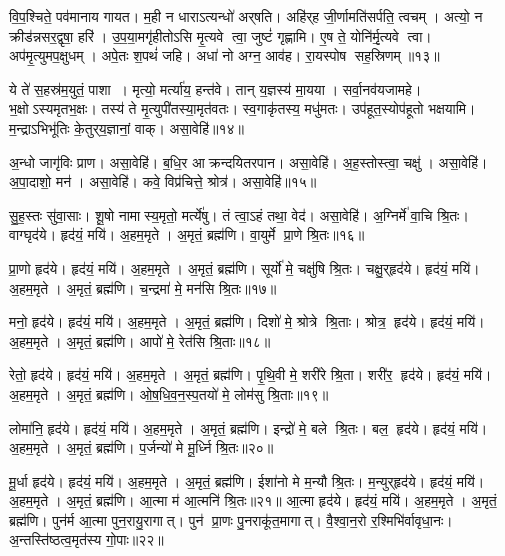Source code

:    वि॒प॒श्चिते॒ पव॑मानाय गायत।
   म॒ही न धाराऽत्यन्धो॑ अर्{‌}षति।
   अहि॑र्{‌}ह जी॒र्णामति॑सर्पति॒ त्वचम्।
   अत्यो॒ न क्रीड॑न्नसर॒द्वृषा॒ हरि॑।
   उ॒प॒या॒मगृ॑हीतोऽसि मृ॒त्यवे त्वा॒ जुष्टं॑ गृह्णामि।
   ए॒ष ते॒ योनि॑र्मृ॒त्यवे त्वा।
   अप॑मृ॒त्युमप॒क्षुधम्।
   अपे॒तः श॒पथं॑ जहि।
   अधा॑ नो अग्न॒ आव॑ह।
   रा॒यस्पोष सह॒स्रिणम्॥१३॥

   ये ते॑ स॒हस्र॑म॒युतं॒ पाशा।
   मृत्यो॒ मर्त्या॑य॒ हन्त॑वे।
   तान् य॒ज्ञस्य॑ मा॒यया।
   सर्वा॒नव॑यजामहे।
   भ॒क्षोऽस्यमृतभ॒क्षः।
   तस्य॑ ते मृ॒त्युपी॑तस्या॒मृत॑वतः।
   स्व॒गाकृ॑तस्य॒ मधु॑मतः।
   उप॑हूत॒स्योप॑हूतो भक्षयामि।
   म॒न्द्राऽभिभू॑तिः के॒तुर्{‌}य॒ज्ञानां॒ वाक्।
   असा॒वेहि॑॥१४॥

   अ॒न्धो जागृ॑विः प्राण।
   असा॒वेहि॑।
   ब॒धि॒र आक्रन्दयितरपान।
   असा॒वेहि॑।
   अ॒ह॒स्तोस्त्वा॒ चक्षु॑।
   असा॒वेहि॑।
   अ॒पा॒दाशो॒ मन॑।
   असा॒वेहि॑।
   कवे॒ विप्र॑चित्ते॒ श्रोत्र॑।
   असा॒वेहि॑॥१५॥

   सु॒ह॒स्तः सु॑वा॒साः।
   शू॒षो नामास्य॒मृतो॒ मर्त्ये॑षु।
   तं त्वा॒ऽहं तथा॒ वेद॑।
   असा॒वेहि॑।
   अ॒ग्निर्मे॑ वा॒चि श्रि॒तः।
   वाग्घृद॑ये।
   हृद॑यं॒ मयि॑।
   अ॒हम॒मृते।
   अ॒मृतं॒ ब्रह्म॑णि।
   वा॒युर्मे प्रा॒णे श्रि॒तः॥१६॥

   प्रा॒णो हृद॑ये।
   हृद॑यं॒ मयि॑।
   अ॒हम॒मृते।
   अ॒मृतं॒ ब्रह्म॑णि।
   सूर्यो॑ मे॒ चक्षु॑षि श्रि॒तः।
   चक्षु॒र्{‌}हृद॑ये।
   हृद॑यं॒ मयि॑।
   अ॒हम॒मृते।
   अ॒मृतं॒ ब्रह्म॑णि।
   च॒न्द्रमा॑ मे॒ मन॑सि श्रि॒तः॥१७॥

   मनो॒ हृद॑ये।
   हृद॑यं॒ मयि॑।
   अ॒हम॒मृते।
   अ॒मृतं॒ ब्रह्म॑णि।
   दिशो॑ मे॒ श्रोत्रे श्रि॒ताः।
   श्रोत्र॒ हृद॑ये।
   हृद॑यं॒ मयि॑।
   अ॒हम॒मृते।
   अ॒मृतं॒ ब्रह्म॑णि।
   आपो॑ मे॒ रेत॑सि श्रि॒ताः॥१८॥

   रेतो॒ हृद॑ये।
   हृद॑यं॒ मयि॑।
   अ॒हम॒मृते।
   अ॒मृतं॒ ब्रह्म॑णि।
   पृ॒थि॒वी मे॒ शरी॑रे श्रि॒ता।
   शरी॑र॒ हृद॑ये।
   हृद॑यं॒ मयि॑।
   अ॒हम॒मृते।
   अ॒मृतं॒ ब्रह्म॑णि।
   ओ॒ष॒धि॒व॒न॒स्प॒तयो॑ मे॒ लोम॑सु श्रि॒ताः॥१९॥

   लोमा॑नि॒ हृद॑ये।
   हृद॑यं॒ मयि॑।
   अ॒हम॒मृते।
   अ॒मृतं॒ ब्रह्म॑णि।
   इन्द्रो॑ मे॒ बले श्रि॒तः।
   बल॒ हृद॑ये।
   हृद॑यं॒ मयि॑।
   अ॒हम॒मृते।
   अ॒मृतं॒ ब्रह्म॑णि।
   प॒र्जन्यो॑ मे मू॒र्ध्नि श्रि॒तः॥२०॥

   मू॒र्धा हृद॑ये।
   हृद॑यं॒ मयि॑।
   अ॒हम॒मृते।
   अ॒मृतं॒ ब्रह्म॑णि।
   ईशा॑नो मे म॒न्यौ श्रि॒तः।
   म॒न्युर्{‌}हृद॑ये।
   हृद॑यं॒ मयि॑।
   अ॒हम॒मृते।
   अ॒मृतं॒ ब्रह्म॑णि।
   आ॒त्मा म॑ आ॒त्मनि॑ श्रि॒तः॥२१॥
   आ॒त्मा हृद॑ये।
   हृद॑यं॒ मयि॑।
   अ॒हम॒मृते।
   अ॒मृतं॒ ब्रह्म॑णि।
   पुन॑र्म आ॒त्मा पुन॒रायु॒रागात्।
   पुन॑ प्रा॒णः पु॒नराकू॑त॒मागात्।
   वै॒श्वा॒न॒रो र॒श्मिभि॑र्वावृधा॒नः।
   अ॒न्तस्ति॑ष्ठत्व॒मृत॑स्य गो॒पाः॥२२॥
\anuvakamend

§ **Your assignment**: Leave every image out when you return the material above word for word.

§ **Exercise result**:
Source code

:    वि॒प॒श्चिते॒ पव॑मानाय गायत।
   म॒ही न धाराऽत्यन्धो॑ अर्{‌}षति।
   अहि॑र्{‌}ह जी॒र्णामति॑सर्पति॒ त्वचम्।
   अत्यो॒ न क्रीड॑न्नसर॒द्वृषा॒ हरि॑।
   उ॒प॒या॒मगृ॑हीतोऽसि मृ॒त्यवे त्वा॒ जुष्टं॑ गृह्णामि।
   ए॒ष ते॒ योनि॑र्मृ॒त्यवे त्वा।
   अप॑मृ॒त्युमप॒क्षुधम्।
   अपे॒तः श॒पथं॑ जहि।
   अधा॑ नो अग्न॒ आव॑ह।
   रा॒यस्पोष सह॒स्रिणम्॥१३॥

   ये ते॑ स॒हस्र॑म॒युतं॒ पाशा।
   मृत्यो॒ मर्त्या॑य॒ हन्त॑वे।
   तान् य॒ज्ञस्य॑ मा॒यया।
   सर्वा॒नव॑यजामहे।
   भ॒क्षोऽस्यमृतभ॒क्षः।
   तस्य॑ ते मृ॒त्युपी॑तस्या॒मृत॑वतः।
   स्व॒गाकृ॑तस्य॒ मधु॑मतः।
   उप॑हूत॒स्योप॑हूतो भक्षयामि।
   म॒न्द्राऽभिभू॑तिः के॒तुर्{‌}य॒ज्ञानां॒ वाक्।
   असा॒वेहि॑॥१४॥

   अ॒न्धो जागृ॑विः प्राण।
   असा॒वेहि॑।
   ब॒धि॒र आक्रन्दयितरपान।
   असा॒वेहि॑।
   अ॒ह॒स्तोस्त्वा॒ चक्षु॑।
   असा॒वेहि॑।
   अ॒पा॒दाशो॒ मन॑।
   असा॒वेहि॑।
   कवे॒ विप्र॑चित्ते॒ श्रोत्र॑।
   असा॒वेहि॑॥१५॥

   सु॒ह॒स्तः सु॑वा॒साः।
   शू॒षो नामास्य॒मृतो॒ मर्त्ये॑षु।
   तं त्वा॒ऽहं तथा॒ वेद॑।
   असा॒वेहि॑।
   अ॒ग्निर्मे॑ वा॒चि श्रि॒तः।
   वाग्घृद॑ये।
   हृद॑यं॒ मयि॑।
   अ॒हम॒मृते।
   अ॒मृतं॒ ब्रह्म॑णि।
   वा॒युर्मे प्रा॒णे श्रि॒तः॥१६॥

   प्रा॒णो हृद॑ये।
   हृद॑यं॒ मयि॑।
   अ॒हम॒मृते।
   अ॒मृतं॒ ब्रह्म॑णि।
   सूर्यो॑ मे॒ चक्षु॑षि श्रि॒तः।
   चक्षु॒र्{‌}हृद॑ये।
   हृद॑यं॒ मयि॑।
   अ॒हम॒मृते।
   अ॒मृतं॒ ब्रह्म॑णि।
   च॒न्द्रमा॑ मे॒ मन॑सि श्रि॒तः॥१७॥

   मनो॒ हृद॑ये।
   हृद॑यं॒ मयि॑।
   अ॒हम॒मृते।
   अ॒मृतं॒ ब्रह्म॑णि।
   दिशो॑ मे॒ श्रोत्रे श्रि॒ताः।
   श्रोत्र॒ हृद॑ये।
   हृद॑यं॒ मयि॑।
   अ॒हम॒मृते।
   अ॒मृतं॒ ब्रह्म॑णि।
   आपो॑ मे॒ रेत॑सि श्रि॒ताः॥१८॥

   रेतो॒ हृद॑ये।
   हृद॑यं॒ मयि॑।
   अ॒हम॒मृते।
   अ॒मृतं॒ ब्रह्म॑णि।
   पृ॒थि॒वी मे॒ शरी॑रे श्रि॒ता।
   शरी॑र॒ हृद॑ये।
   हृद॑यं॒ मयि॑।
   अ॒हम॒मृते।
   अ॒मृतं॒ ब्रह्म॑णि।
   ओ॒ष॒धि॒व॒न॒स्प॒तयो॑ मे॒ लोम॑सु श्रि॒ताः॥१९॥

   लोमा॑नि॒ हृद॑ये।
   हृद॑यं॒ मयि॑।
   अ॒हम॒मृते।
   अ॒मृतं॒ ब्रह्म॑णि।
   इन्द्रो॑ मे॒ बले श्रि॒तः।
   बल॒ हृद॑ये।
   हृद॑यं॒ मयि॑।
   अ॒हम॒मृते।
   अ॒मृतं॒ ब्रह्म॑णि।
   प॒र्जन्यो॑ मे मू॒र्ध्नि श्रि॒तः॥२०॥

   मू॒र्धा हृद॑ये।
   हृद॑यं॒ मयि॑।
   अ॒हम॒मृते।
   अ॒मृतं॒ ब्रह्म॑णि।
   ईशा॑नो मे म॒न्यौ श्रि॒तः।
   म॒न्युर्{‌}हृद॑ये।
   हृद॑यं॒ मयि॑।
   अ॒हम॒मृते।
   अ॒मृतं॒ ब्रह्म॑णि।
   आ॒त्मा म॑ आ॒त्मनि॑ श्रि॒तः॥२१॥
   आ॒त्मा हृद॑ये।
   हृद॑यं॒ मयि॑।
   अ॒हम॒मृते।
   अ॒मृतं॒ ब्रह्म॑णि।
   पुन॑र्म आ॒त्मा पुन॒रायु॒रागात्।
   पुन॑ प्रा॒णः पु॒नराकू॑त॒मागात्।
   वै॒श्वा॒न॒रो र॒श्मिभि॑र्वावृधा॒नः।
   अ॒न्तस्ति॑ष्ठत्व॒मृत॑स्य गो॒पाः॥२२॥
\anuvakamend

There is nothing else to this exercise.